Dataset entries
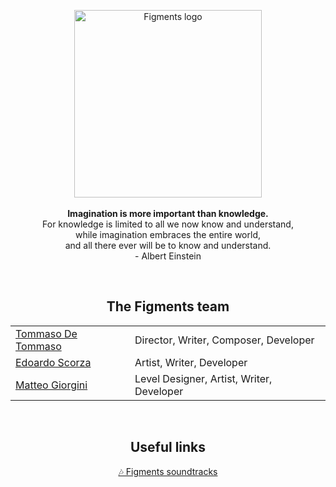 <p align="center">
  <img width=300px src="/profile/FigmentsLogoInvertedCropped.png" alt="Figments logo"><br />
  <br />
  <b>Imagination is more important than knowledge.</b><br />
  For knowledge is limited to all we now know and understand,<br />
  while imagination embraces the entire world,<br />
  and all there ever will be to know and understand.<br />
  - Albert Einstein
</p>
<br />
<h2 align="center">The Figments team</h2>
<p align="center">
  <table align="center">
    <tr>
      <td>
        <a href="https://github.com/thethunderingmarmot">Tommaso De Tommaso</a>
      </td>
      <td>
        Director, Writer, Composer, Developer
      </td>
    </tr>
    <tr>
      <td>
        <a href="https://github.com/E-sc-D">Edoardo Scorza</a>
      </td>
      <td>
        Artist, Writer, Developer
      </td>
    </tr>
    <tr>
      <td>
        <a href="https://github.com/R3aperCitizen">Matteo Giorgini</a>
      </td>
      <td>
        Level Designer, Artist, Writer, Developer
      </td>
    </tr>
  </table>
</p>
<br />
<h2 align="center">Useful links</h2>
<p align="center">
  <a href="https://soundcloud.com/thom-deth/sets/figments-ost">🎶 Figments soundtracks</a>
</p>
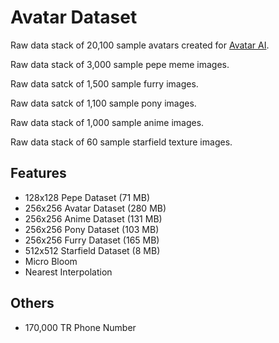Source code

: 
# Avatar Dataset

Raw data stack of 20,100 sample avatars created for [Avatar AI](https://t.me/AvatarAIBot).

Raw data stack of 3,000 sample pepe meme images.

Raw data satck of 1,500 sample furry images.

Raw data satck of 1,100 sample pony images.

Raw data stack of 1,000 sample anime images.

Raw data stack of 60 sample starfield texture images.


## Features

- 128x128 Pepe Dataset (71 MB)
- 256x256 Avatar Dataset (280 MB)
- 256x256 Anime Dataset (131 MB)
- 256x256 Pony Dataset (103 MB)
- 256x256 Furry Dataset (165 MB)
- 512x512 Starfield Dataset (8 MB)
- Micro Bloom
- Nearest Interpolation

## Others

- 170,000 TR Phone Number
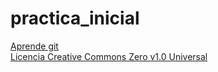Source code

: # practica_inicial
<a href="https://oscargonzalez1987.github.io/practica_inicial">Aprende git</a><br/>
<a href="https://github.com/OscarGonzalez1987/practica_inicial/blob/master/LICENSE.md">Licencia Creative Commons Zero v1.0 Universal</a>
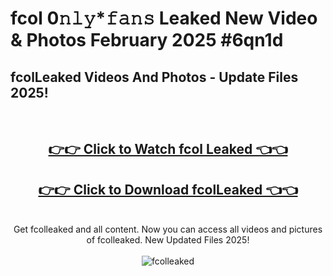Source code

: # fcol 0𝚗𝚕𝚢*𝚏𝚊𝚗𝚜 Leaked New Video & Photos February 2025 #6qn1d

<h2>fcolLeaked Videos And Photos - Update Files 2025!</h2>
<br>
<div align="center">
<h2><a href="https://mediaupload.pro?title=fcol&ref=11F" rel="nofollow">👉👉 Click to Watch fcol Leaked 👈👈</a></h2>
<h2><a href="https://mediaupload.pro?title=fcol&ref=11F" rel="nofollow">👉👉 Click to Download fcolLeaked 👈👈</a></h2>
<br>
Get fcolleaked and all content. Now you can access all videos and pictures of fcolleaked. New Updated Files 2025!
<br>
<br>
<a href="https://mediaupload.pro?title=fcol&ref=11F" rel="nofollow" data-target="animated-image.originalLink"><img src="https://i.ibb.co/Gkj2r4b/banner.png" alt="fcolleaked" style="max-width: 100%; display: inline-block;" data-target="animated-image.originalImage"></a>
</div>
<br>

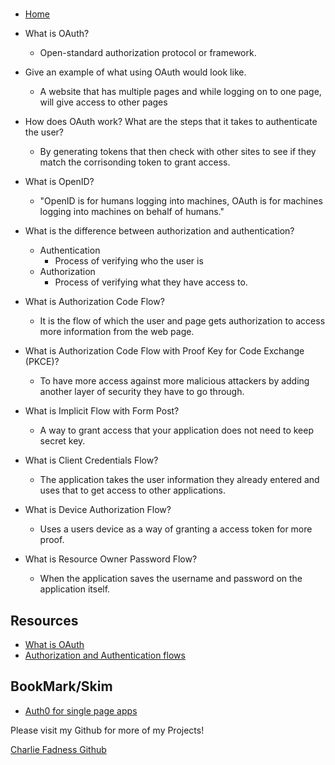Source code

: # 

- [Home](https://fadnesscharlie.github.io/reading-notes/301/)

- What is OAuth?
  - Open-standard authorization protocol or framework.
- Give an example of what using OAuth would look like.
  - A website that has multiple pages and while logging on to one page, will give access to other pages
- How does OAuth work? What are the steps that it takes to authenticate the user?
  - By generating tokens that then check with other sites to see if they match the corrisonding token to grant access.
- What is OpenID?
  - "OpenID is for humans logging into machines, OAuth is for machines logging into machines on behalf of humans."


- What is the difference between authorization and authentication?
  - Authentication
    - Process of verifying who the user is
  - Authorization
    - Process of verifying what they have access to.
- What is Authorization Code Flow?
  - It is the flow of which the user and page gets authorization to access more information from the web page.
- What is Authorization Code Flow with Proof Key for Code Exchange (PKCE)?
  - To have more access against more malicious attackers by adding another layer of security they have to go through.
- What is Implicit Flow with Form Post?
  - A way to grant access that your application does not need to keep secret key.
- What is Client Credentials Flow?
  - The application takes the user information they already entered and uses that to get access to other applications.
- What is Device Authorization Flow?
  - Uses a users device as a way of granting a access token for more proof.
- What is Resource Owner Password Flow?
  - When the application saves the username and password on the application itself.

## Resources

- [What is OAuth](https://www.csoonline.com/article/3216404/what-is-oauth-how-the-open-authorization-framework-works.html)
- [Authorization and Authentication flows](https://auth0.com/docs/flows)

## BookMark/Skim

- [Auth0 for single page apps](https://auth0.com/docs/libraries/auth0-react) 

Please visit my Github for more of my Projects!

[Charlie Fadness Github](https://github.com/fadnesscharlie)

**EXERCISE**. Output only the stretch above from the line with "## Features" through the line with "- What is Authorization Code Flow?", reproduced exactly. Exclude pictures.

**RESPONSE TO THIS TASK**.
## Features

- 128x128 Pepe Dataset (71 MB)
- 256x256 Avatar Dataset (280 MB)
- 256x256 Anime Dataset (131 MB)
- 256x256 Pony Dataset (103 MB)
- 256x256 Furry Dataset (165 MB)
- 512x512 Starfield Dataset (8 MB)
- Micro Bloom
- Nearest Interpolation

## Others

- 170,000 TR Phone Number
Source code

: # practica_inicial
<a href="https://oscargonzalez1987.github.io/practica_inicial">Aprende git</a><br/>
<a href="https://github.com/OscarGonzalez1987/practica_inicial/blob/master/LICENSE.md">Licencia Creative Commons Zero v1.0 Universal</a>
Source code

: # fcol 0𝚗𝚕𝚢*𝚏𝚊𝚗𝚜 Leaked New Video & Photos February 2025 #6qn1d

<h2>fcolLeaked Videos And Photos - Update Files 2025!</h2>
<br>
<div align="center">
<h2><a href="https://mediaupload.pro?title=fcol&ref=11F" rel="nofollow">👉👉 Click to Watch fcol Leaked 👈👈</a></h2>
<h2><a href="https://mediaupload.pro?title=fcol&ref=11F" rel="nofollow">👉👉 Click to Download fcolLeaked 👈👈</a></h2>
<br>
Get fcolleaked and all content. Now you can access all videos and pictures of fcolleaked. New Updated Files 2025!
<br>
<br>
<a href="https://mediaupload.pro?title=fcol&ref=11F" rel="nofollow" data-target="animated-image.originalLink"><img src="https://i.ibb.co/Gkj2r4b/banner.png" alt="fcolleaked" style="max-width: 100%; display: inline-block;" data-target="animated-image.originalImage"></a>
</div>
<br>

Source code

: # 

- [Home](https://fadnesscharlie.github.io/reading-notes/301/)

- What is OAuth?
  - Open-standard authorization protocol or framework.
- Give an example of what using OAuth would look like.
  - A website that has multiple pages and while logging on to one page, will give access to other pages
- How does OAuth work? What are the steps that it takes to authenticate the user?
  - By generating tokens that then check with other sites to see if they match the corrisonding token to grant access.
- What is OpenID?
  - "OpenID is for humans logging into machines, OAuth is for machines logging into machines on behalf of humans."


- What is the difference between authorization and authentication?
  - Authentication
    - Process of verifying who the user is
  - Authorization
    - Process of verifying what they have access to.
- What is Authorization Code Flow?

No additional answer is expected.